Des années après la fin de ses études, après avoir stabilisé sa situation familiale, quand Christine veut recommencer à travailler, elle découvre qu’elle n’a plus la possibilité de passer sa thèse. « La faculté ne m’a pas du tout prévenu, je n’ai reçu aucun courrier ». Elle fait une demande de dérogation qui est refusée. « Je me suis formée pour un métier qui me passionnait et aujourd’hui je n’ai pas la possibilité de faire quoi que ce soit qui soit en rapport avec lui », raconte-t-elle. « Je suis bien évidemment prête à faire une remise à niveau, mais aujourd’hui, j'en suis à chercher du travail pour faire du baby-sitting ou de l’aide aux personnes âgées ».
Patrick Garbit était lui interne à Toulouse quand, lors d’un trajet au cours d’une intervention, il a un accident grave. Désormais en fauteuil roulant et après un an de convalescence, il décide de finir sa formation. En 1994, il achève donc ses stages et jusqu’en 1999 il travaille comme « faisant fonction d’interne » dans le service gériatrie du CHU. Pendant plusieurs années, le médecin essayera de passer sa thèse sans jamais aller au bout.
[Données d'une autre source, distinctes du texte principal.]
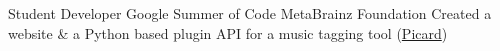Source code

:    {Student Developer}
    {Google Summer of Code}
    {MetaBrainz Foundation}
    {}
    {
        Created a website \& a Python based plugin API for a music tagging tool
        (\href{https://github.com/metabrainz/picard-website/commits?author=dufferzafar}{Picard})
    }
    \vspace*{0.2\baselineskip}
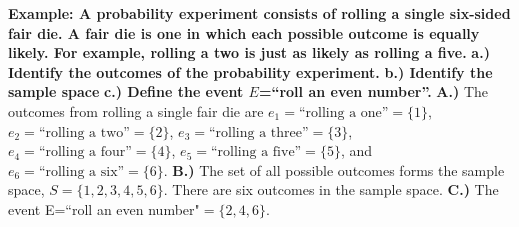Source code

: \documentclass{report}
\begin{document}
    \bigbreak \noindent 
    \begin{mdframed}
        \textbf{Example: A probability experiment consists of rolling a single six-sided fair die. A fair die is one in which each possible outcome is equally likely. For example, rolling a two is just as likely as rolling a five.}
      \bigbreak \noindent 
      \textbf{a.)  Identify the outcomes of the probability experiment. }
      \bigbreak \noindent 
      \textbf{b.) Identify the sample space}
      \bigbreak \noindent 
      \textbf{c.) Define the event $E$=“roll an even number”.}
      \bigbreak \noindent 
      \textbf{A.)} The outcomes from rolling a single fair die are $e_1=\text{``rolling a one''}=\{1\}$, $e_2=\text{``rolling a two''}=\{2\}$, $e_3=\text{``rolling a three''}=\{3\}$, $e_4=\text{``rolling a four''}=\{4\}$, $e_5=\text{``rolling a five''}=\{5\}$, and $e_6=\text{``rolling a six''}=\{6\}$.
      \bigbreak \noindent 
      \textbf{B.)} The set of all possible outcomes forms the sample space, $S=\{1,2,3,4,5,6\}$. There are six outcomes in the sample space.
      \bigbreak \noindent 
      \textbf{C.)} The event E=“roll an even number"$=\{2,4,6\}$.
    \end{mdframed}

    \bigbreak \noindent 
\end{document}
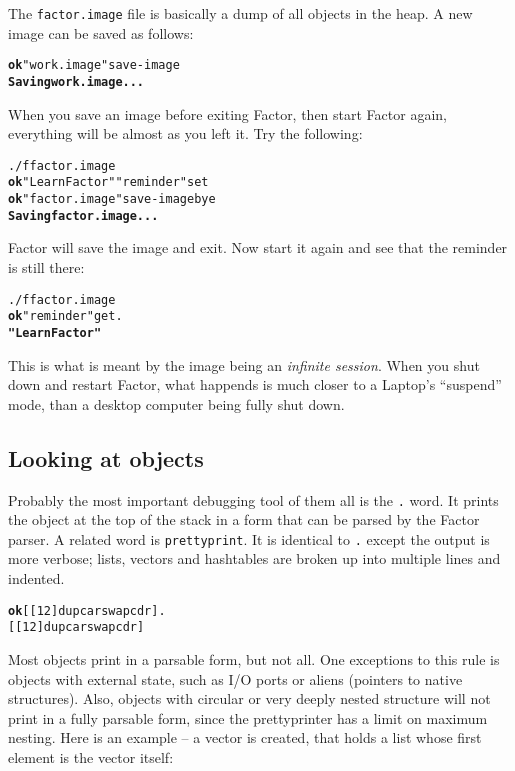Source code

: \documentclass{report}
\newcommand{\tto}{\symbol{123}}
\newcommand{\ttc}{\symbol{125}}
\begin{document}
The \texttt{factor.image} file is basically a dump of all objects in the heap. A new image can be saved as follows:

\begin{alltt}
\textbf{ok} "work.image" save-image
\textbf{Saving work.image...}
\end{alltt}

When you save an image before exiting Factor, then start Factor again, everything will be almost as you left it. Try the following:

\begin{alltt}
./f factor.image
\textbf{ok} "Learn Factor" "reminder" set
\textbf{ok} "factor.image" save-image bye
\textbf{Saving factor.image...}
\end{alltt}

Factor will save the image and exit. Now start it again and see that the reminder is still there:

\begin{alltt}
./f factor.image
\textbf{ok} "reminder" get .
\textbf{"Learn Factor"}
\end{alltt}

This is what is meant by the image being an \emph{infinite session}. When you shut down and restart Factor, what happends is much closer to a Laptop's ``suspend'' mode, than a desktop computer being fully shut down.

\subsection{Looking at objects}

Probably the most important debugging tool of them all is the \texttt{.} word. It prints the object at the top of the stack in a form that can be parsed by the Factor parser. A related word is \texttt{prettyprint}. It is identical to \texttt{.} except the output is more verbose; lists, vectors and hashtables are broken up into multiple lines and indented.

\begin{alltt}
\textbf{ok} [ [ \tto 1 \ttc \tto 2 \ttc ] dup car swap cdr ] .
[ [ \tto 1 \ttc \tto 2 \ttc ] dup car swap cdr ]
\end{alltt}

Most objects print in a parsable form, but not all. One exceptions to this rule is objects with external state, such as I/O ports or aliens (pointers to native structures). Also, objects with circular or very deeply nested structure will not print in a fully parsable form, since the prettyprinter has a limit on maximum nesting. Here is an example -- a vector is created, that holds a list whose first element is the vector itself:
\end{document}
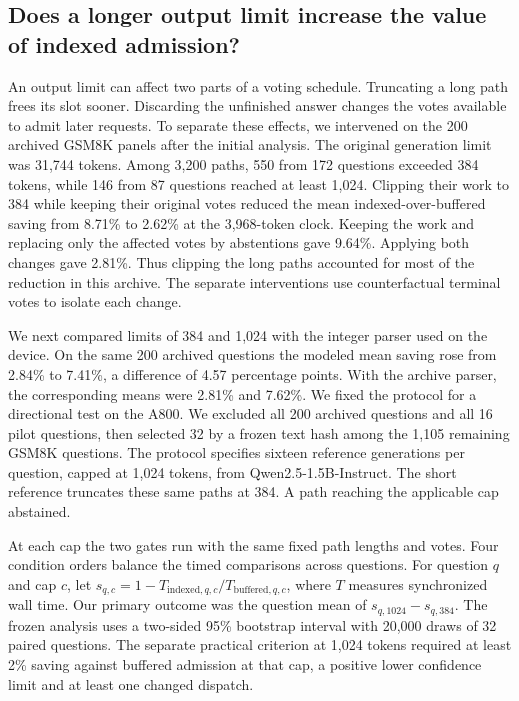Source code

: \subsection{Does a longer output limit increase the value of indexed admission?}\label{sec:cap}
An output limit can affect two parts of a voting schedule. Truncating a long path frees its slot sooner. Discarding the unfinished answer changes the votes available to admit later requests. To separate these effects, we intervened on the 200 archived GSM8K panels after the initial analysis. The original generation limit was 31,744 tokens. Among 3,200 paths, 550 from 172 questions exceeded 384 tokens, while 146 from 87 questions reached at least 1,024. Clipping their work to 384 while keeping their original votes reduced the mean indexed-over-buffered saving from 8.71\% to 2.62\% at the 3,968-token clock. Keeping the work and replacing only the affected votes by abstentions gave 9.64\%. Applying both changes gave 2.81\%. Thus clipping the long paths accounted for most of the reduction in this archive. The separate interventions use counterfactual terminal votes to isolate each change.

We next compared limits of 384 and 1,024 with the integer parser used on the device. On the same 200 archived questions the modeled mean saving rose from 2.84\% to 7.41\%, a difference of 4.57 percentage points. With the archive parser, the corresponding means were 2.81\% and 7.62\%. We fixed the protocol for a directional test on the A800. We excluded all 200 archived questions and all 16 pilot questions, then selected 32 by a frozen text hash among the 1,105 remaining GSM8K questions. The protocol specifies sixteen reference generations per question, capped at 1,024 tokens, from Qwen2.5-1.5B-Instruct. The short reference truncates these same paths at 384. A path reaching the applicable cap abstained.

At each cap the two gates run with the same fixed path lengths and votes. Four condition orders balance the timed comparisons across questions. For question \(q\) and cap \(c\), let \(s_{q,c}=1-T_{\mathrm{indexed},q,c}/T_{\mathrm{buffered},q,c}\), where \(T\) measures synchronized wall time. Our primary outcome was the question mean of \(s_{q,1024}-s_{q,384}\). The frozen analysis uses a two-sided 95\% bootstrap interval with 20,000 draws of 32 paired questions. The separate practical criterion at 1,024 tokens required at least 2\% saving against buffered admission at that cap, a positive lower confidence limit and at least one changed dispatch.

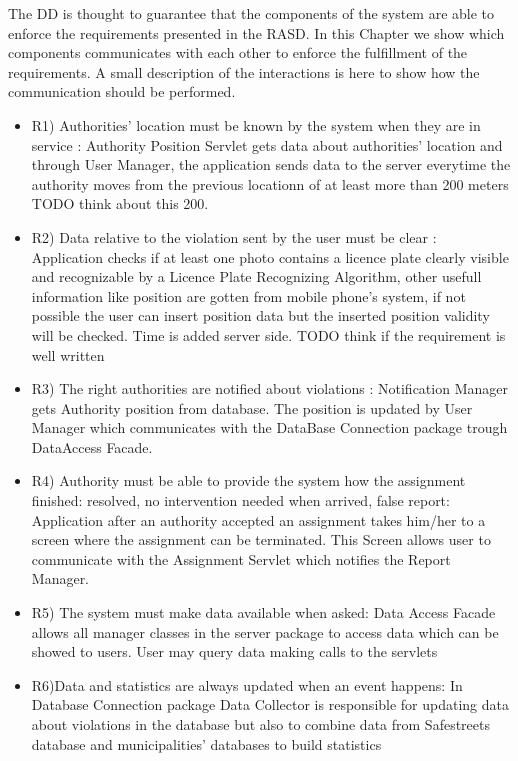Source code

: The DD is thought to guarantee that the components of the system are able to enforce the requirements presented in the RASD.
\newline
In this Chapter we show which components communicates with each other to enforce the fulfillment of the requirements.
A small description of the interactions is here to show how the communication should be performed.  
\begin{itemize}
 \item R1) Authorities’ location must be known by the system when they are in service : Authority Position Servlet gets data about authorities' location and through User Manager, the  application sends data to the server everytime the authority moves from the previous locationn of at least more than 200 meters TODO think about this 200.  
\item  R2) Data relative to the violation sent by the user must be clear : Application checks if at least one photo contains a licence plate clearly visible and recognizable by a Licence Plate Recognizing Algorithm, other usefull information like position are gotten from mobile phone's system, if not possible the user can insert position data but the inserted position validity will be checked. Time is added server side. TODO think if the requirement is well written
 \item R3) The right authorities are notified about violations : Notification Manager gets Authority position from database. The position is updated by User Manager which communicates with the DataBase Connection package trough DataAccess Facade.
 \item R4) Authority must be able to provide the system how the assignment finished: resolved, no intervention needed when arrived, false report: Application after an authority accepted an assignment takes him/her to a screen where the assignment can be terminated.
This Screen allows user to communicate with the Assignment Servlet which notifies the Report Manager.
 \item R5) The system must make data available when asked: Data Access Facade allows all manager classes in the server package to access data which can be showed to users. User may query data making calls to the servlets
 \item R6)Data and statistics are always updated when an event happens: In Database Connection package Data Collector is responsible for updating data about violations in the database but also to combine data from Safestreets database and municipalities' databases to build statistics

\end{itemize}
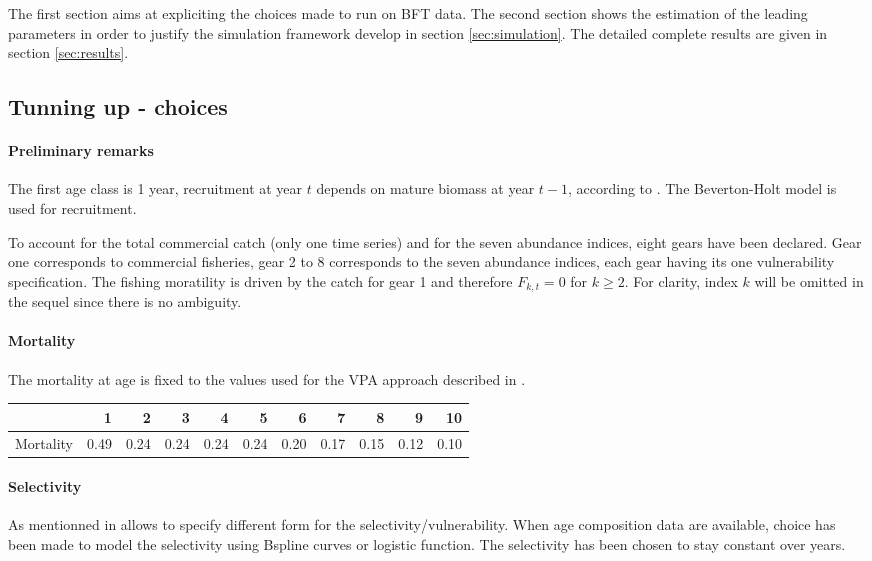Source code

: The first section  aims at expliciting the choices made  to run \iscam
on BFT  data. The second section  shows the estimation of  the leading
parameters in  order to  justify the  simulation framework  develop in
section \ref{sec:simulation}. The detailed  complete results are given
in section \ref{sec:results}.




\subsection{Tunning up \iscam - choices}

\paragraph{Preliminary remarks}
The first age class is 1 year, recruitment at year $t$ depends on
mature  biomass  at  year  $t-1$,  according  to  \cite{tuna2012}.  The
Beverton-Holt model is used for recruitment.


To account for the total commercial catch (only one time series) and
for the seven abundance indices,  eight gears have been declared. Gear
one corresponds  to commercial fisheries,  gear 2 to 8  corresponds to
the seven  abundance indices, each  gear having its  one vulnerability
specification. The fishing moratility is  driven by the catch for gear
1 and  therefore $F_{k,t}=0$ for  $k \geq  2$. For clarity,  index $k$
will be omitted in the sequel since there is no ambiguity.

\paragraph{Mortality}
The mortality at age is fixed to  the values used for the VPA approach
described in \cite{tuna2012}.

\begin{table}[ht]
\centering
\begin{tabular}{rrrrrrrrrrr}
  \hline
 & 1 & 2 & 3 & 4 & 5 & 6 & 7 & 8 & 9 & 10 \\ 
  \hline
Mortality & 0.49 & 0.24 & 0.24 & 0.24 & 0.24 & 0.20 & 0.17 & 0.15 & 0.12 & 0.10 \\ 
   \hline
\end{tabular}
\end{table}


\paragraph{Selectivity}
As mentionned in \iscam allows to specify different form for the
selectivity/vulnerability.  When age composition data are available,
choice has been made to model  the selectivity using Bspline curves or
logistic function.  The selectivity has  been chosen to  stay constant
over years.


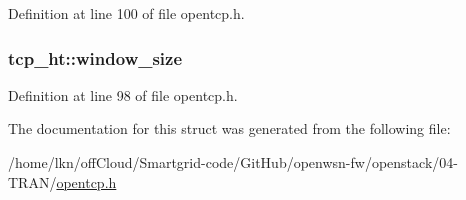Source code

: Definition at line 100 of file opentcp.\+h.

\subsubsection[{\texorpdfstring{window\+\_\+size}{window_size}}]{ tcp\+\_\+ht\+::window\+\_\+size}\hypertarget{structtcp__ht_a857891d90f550100319b144d34f91752}{}\label{structtcp__ht_a857891d90f550100319b144d34f91752}


Definition at line 98 of file opentcp.\+h.



The documentation for this struct was generated from the following file\+:\begin{DoxyCompactItemize}
\item 
/home/lkn/off\+Cloud/\+Smartgrid-\/code/\+Git\+Hub/openwsn-\/fw/openstack/04-\/\+T\+R\+A\+N/\hyperlink{opentcp_8h}{opentcp.\+h}\end{DoxyCompactItemize}
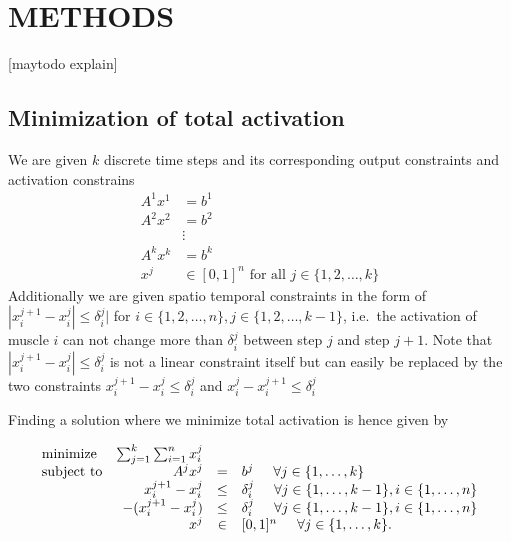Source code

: \section{METHODS}
[maytodo explain]
\subsection{Minimization of total activation}
\label{sub:minimization_of_total_activation} %
We are given $k$ discrete time steps and its corresponding output constraints and activation constrains
\begin{align*}
A^1 x^1 &= b^1 \\
A^2 x^2 &= b^2 \\
 &\vdots \\
A^k x^k &= b^k \\
x^j &\in [0,1]^n \text{ for all } j \in \{1,2,\dots,k\} 
\end{align*}
Additionally we are given spatio temporal constraints in the form of $|x_i^{j+1} - x_i^{j}| \leq \delta_i^j|$ for $i \in \{1,2,\dots,n\}, j \in \{1,2,\dots,k-1\}$, i.e.\ the activation of muscle $i$ can not change more than $\delta_i^j$ between step $j$ and step $j+1$. Note that $|x_i^{j+1} - x_i^{j}| \leq \delta_i^j$ is not a linear constraint itself but can easily be replaced by the two constraints $x_i^{j+1} - x_i^{j} \leq \delta_i^j$ and $x_i^{j} - x_i^{j+1} \leq \delta_i^j$

Finding a solution where we minimize total activation is hence given by

\begin{equation}
\begin{array}{lrcl}
\mbox{minimize} & \sum_{j=1}^k \sum_{i=1}^n x_i^j \\ 
\mbox{subject to} & A^j x^j &=& b^j \hspace{5mm} \forall j \in \{1,\dots, k\} \\
  & x_i^{j+1} - x_i^{j} &\leq& \delta_i^j  \hspace{5mm} \forall j \in \{1,\dots, k-1\}, i \in \{1,\dots,n\} \\
  &  -(x_i^{j+1} - x_i^{j}) &\leq& \delta_i^j  \hspace{5mm} \forall j \in \{1,\dots, k-1\}, i \in \{1,\dots,n\} \\
  & x^j &\in& [0,1]^n \hspace{5mm} \forall j \in \{1,\dots, k\}.
\end{array}
\end{equation}

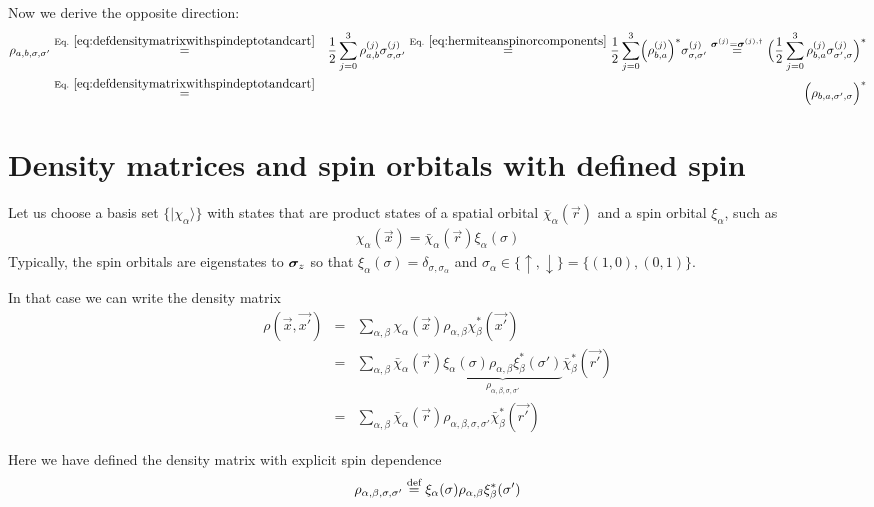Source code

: \documentclass[11pt,a4paper]{report}
\begin{document}
Now we derive the opposite direction:
\begin{eqnarray}
\rho_{a,b,\sigma,\sigma'}
&\eqrel{eq:defdensitymatrixwithspindeptotandcart}{=}&
\frac{1}{2}\sum_{j=0}^3\rho^{(j)}_{a,b}\sigma^{(j)}_{\sigma,\sigma'}
\eqrel{eq:hermiteanspinorcomponents}{=}
\frac{1}{2}\sum_{j=0}^3\Bigl(\rho^{(j)}_{b,a}\Bigr)^*\sigma^{(j)}_{\sigma,\sigma'}
\stackrel{\mat{\sigma}^{(j)}=\mat{\sigma}^{(j),\dagger}}{=}
\Bigl(\frac{1}{2}\sum_{j=0}^3\rho^{(j)}_{b,a}\sigma^{(j)}_{\sigma',\sigma}\Bigr)^*
\nonumber\\
&\eqrel{eq:defdensitymatrixwithspindeptotandcart}{=}&
\Bigl(\rho_{b,a,\sigma',\sigma}\Bigr)^*
\end{eqnarray}


\section{Density matrices and spin orbitals with defined spin}
Let us choose a basis set $\{|\chi_\alpha\rangle\}$ with states that
are product states of a spatial orbital $\bar{\chi}_\alpha(\vec{r})$
and a spin orbital $\xi_\alpha$, such as
\begin{eqnarray}
\chi_\alpha(\vec{x})=\bar{\chi}_\alpha(\vec{r})\xi_\alpha(\sigma)
\label{eq:chiasproductofspaceandspin}
\end{eqnarray}
Typically, the spin orbitals are eigenstates to $\bm{\sigma}_z$ so
that $\xi_\alpha(\sigma)=\delta_{\sigma,\sigma_\alpha}$ and
$\sigma_\alpha\in\{\uparrow,\downarrow\}=\{(1,0),(0,1)\}$.

In that case we can write the density matrix
\begin{eqnarray}
\rho(\vec{x},\vec{x'})
&=&\sum_{\alpha,\beta}\chi_{\alpha}(\vec{x})\rho_{\alpha,\beta}\chi^*_{\beta}(\vec{x'})
\nonumber\\
&=&\sum_{\alpha,\beta}\bar{\chi}_{\alpha}(\vec{r})
\underbrace{\xi_\alpha(\sigma)\rho_{\alpha,\beta}\xi^*_\beta(\sigma')}
_{\rho_{\alpha,\beta,\sigma,\sigma'}}
\bar{\chi}^*_{\beta}(\vec{r'})
\nonumber\\
&=&\sum_{\alpha,\beta}\bar{\chi}_{\alpha}(\vec{r})\rho_{\alpha,\beta,\sigma,\sigma'}
\bar{\chi}^*_{\beta}(\vec{r'})
\label{eq:densitymatrixxxprimebyssigmaprime}
\end{eqnarray}

Here we have defined the density matrix with explicit spin dependence
\begin{eqnarray}
\rho_{\alpha,\beta,\sigma,\sigma'}\stackrel{\text{def}}{=}\xi_\alpha(\sigma)\rho_{\alpha,\beta}\xi^*_\beta(\sigma')
\label{eq:defdensitymatrixwithspindep}
\end{eqnarray}
\end{document}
Mauvais sujets ou abandonnés à cause de problèmes familiaux graves ou de dépressions; malgré le couperet de fin 2012 dont il a été prévenu par l’université, Patrick Gabrit ne parvient jamais à passer sa thèse. « Il est vrai aussi que mon handicap a contribué à mon découragement » explique-t-il. À 60 ans, l’Isérois voudrait aujourd’hui simplement « conclure une situation » vieille de plus de 20 ans.
Des histoires comme celles de Christine et Patrick, il y en aurait donc des dizaines d’autres. Certains ont même pu passer leur thèse, mais on refuse de leur donner leurs diplômes. Une cinquantaine s’est réunie pour essayer de faire entendre leur voix auprès des pouvoirs publics, pour l’instant toujours sans succès. Épaulés par le SNJMG tous leurs recours ont pour l’instant échoué, même le Conseil d’État les a déboutés en 2015. « Ce qu’on reproche c’est de ne jamais avoir été informé de ces nouvelles règles du jeu » explique Ida Marina Lanzi, qui fait elle aussi partie des « sans thèses ». Aujourd’hui, c’est le SML qui vient à son tour leur apporter son soutien en espérant faire avancer le dossier. « C’est un gâchis réel. Ce ne sont pas des cas administratifs mais des cas humains » souligne Éric Henry. « On arrive à la fin d’un nouveau mandat et on veut mettre la pression pour que Marisol Touraine revienne sur ce décret avant son départ » ajoute-t-il.